Family of man killed by California cops claim racial profiling in shootings of 4 Latino men

Family of man killed by California cops claim racial profiling in shootings of 4 Latino men
The family of a man fatally shot in May by police in Salinas, California, have filed a federal lawsuit against the city, claiming racial profiling has played a part in police killings of four Latino men in the space of five months.

The family of Carlos Mejia, killed by Salinas police on May 20, filed the federal lawsuit on December 23, in the US District Court for the Northern District of California. They claimed Mejia’s death and the fatal police shootings of three other men signified "an entrenched posture of deliberate indifference" to Latinos.

Mejia was the third man fatally shot by law enforcement in the string of four shooting deaths after Angel Ruiz, killed on March 20, and Osman Hernandez on May 9. Frank Alvarado was shot dead by police on July 7, according to the complaint.

On May 20, police were called after Mejia allegedly broke into a home, exposed himself to a woman, and attacked her dog, according to the Monterey County Weekly. Mejia’s family has claimed he was going door-to-door looking for work.

The Mejia family said when officers Danny Warner and Josh Lynd, both named in the lawsuit, confronted Carlos he walked away. After two failed attempts to use a Taser on Mejia, according to KSBW, the officers drew their weapons.
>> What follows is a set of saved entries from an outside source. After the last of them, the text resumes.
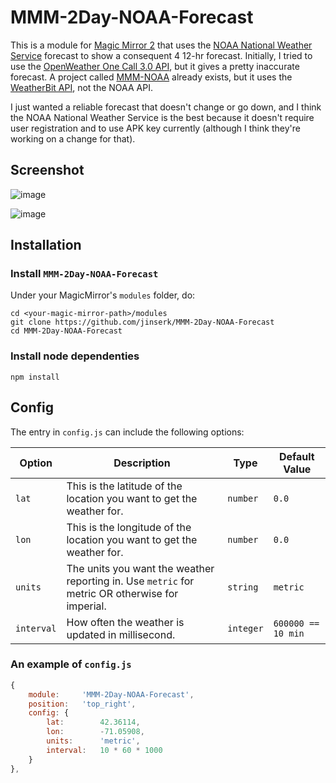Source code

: # MMM-2Day-NOAA-Forecast

This is a module for [Magic Mirror 2](https://github.com/MichMich/MagicMirror/tree/develop) that uses the [NOAA National Weather Service](https://www.weather.gov/) forecast to show a consequent 4 12-hr forecast. Initially, I tried to use the [OpenWeather One Call 3.0 API](https://openweathermap.org/api/one-call-3), but it gives a pretty inaccurate forecast. A project called [MMM-NOAA](https://github.com/cowboysdude/MMM-NOAA) already exists, but it uses the [WeatherBit API](https://www.weatherbit.io/api/weather-forecast-api), not the NOAA API.

I just wanted a reliable forecast that doesn't change or go down, and I think the NOAA National Weather Service is the best because it doesn't require user registration and to use APK key currently (although I think they're working on a change for that).

## Screenshot

![image](https://github.com/jinserk/MMM-2Day-NOAA-Forecast/assets/823222/09e9bca7-9c45-4f7b-9a73-ad0f742efcde)

![image](https://github.com/jinserk/MMM-2Day-NOAA-Forecast/assets/823222/d39e42ed-4a63-4008-9487-44f4a64eeac7)

## Installation

### Install `MMM-2Day-NOAA-Forecast`
Under your MagicMirror's `modules` folder, do:
```
cd <your-magic-mirror-path>/modules
git clone https://github.com/jinserk/MMM-2Day-NOAA-Forecast
cd MMM-2Day-NOAA-Forecast
```
### Install node dependenties
```
npm install
```

## Config
The entry in `config.js` can include the following options:

|Option|Description|Type|Default Value|
|---|---|---|---|
|`lat`|This is the latitude of the location you want to get the weather for.|`number`|`0.0`|
|`lon`|This is the longitude of the location you want to get the weather for.|`number`|`0.0`|
|`units`|The units you want the weather reporting in. Use `metric` for metric OR otherwise for imperial.|`string`|`metric`|
|`interval`|How often the weather is updated in millisecond.|`integer`|`600000 == 10 min`|

### An example of `config.js`
```javascript
{
    module:     'MMM-2Day-NOAA-Forecast',
    position:   'top_right',
	config: {
		lat:        42.36114,
		lon:        -71.05908,
		units:      'metric',
		interval:   10 * 60 * 1000
	}
},
```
Carlos faced police from a distance of about 5 to 10 feet holding the backpack and gardening shears, his family said. When he made a “slight movement,” he was shot, they said in the suit, according to Courthouse News. Carlos Mejia died at the scene.

"The decedent's [deceased’s] body lay on the street uncovered for several hours in plain view, intimidating witnesses and the community alike," the complaint stated.

"[Mejia] complied with the officers’ commands," says the lawsuit, filed by civil rights attorney John Burris, according to the Monterey County Weekly.

Mejia’s shooting death riled the community, as coincidentally on that very day, May 20, activists had already planned a protest at the Salinas City Hall over the fatal shooting of Hernandez a couple of weeks earlier.

Mejia’s family claimed in the suit that the shooting deaths came under "questionable circumstances” amid "an official policy, entrenched culture and posture of deliberate indifference toward protecting citizen’s rights."

Video footage and eyewitness accounts, they said, counter the officers’ stated justifications for use of deadly force against all four men. They also alleged that the Salinas Police Department has routinely condoned use of excessive force while failing to discipline rogue officers.

Mejia’s brother, Jose Roberto Mejia-Gomez, his father, Elias Mejia-Baires, and Carlos’ 8-year-old daughter are plaintiffs in the suit. The young girl is not named in the suit, but is represented by activist Margaret Serna Bonetti.

The Mejia family is seeking punitive damages for wrongful death, gross negligence and civil rights violations, amongst other claims.

Salinas City Attorney Chris Callihan didn’t comment to the Monterey County Weekly, as the city had yet to be served with the suit.

A Salinas Police Department investigation into Mejia’s killing is ongoing, according to reports.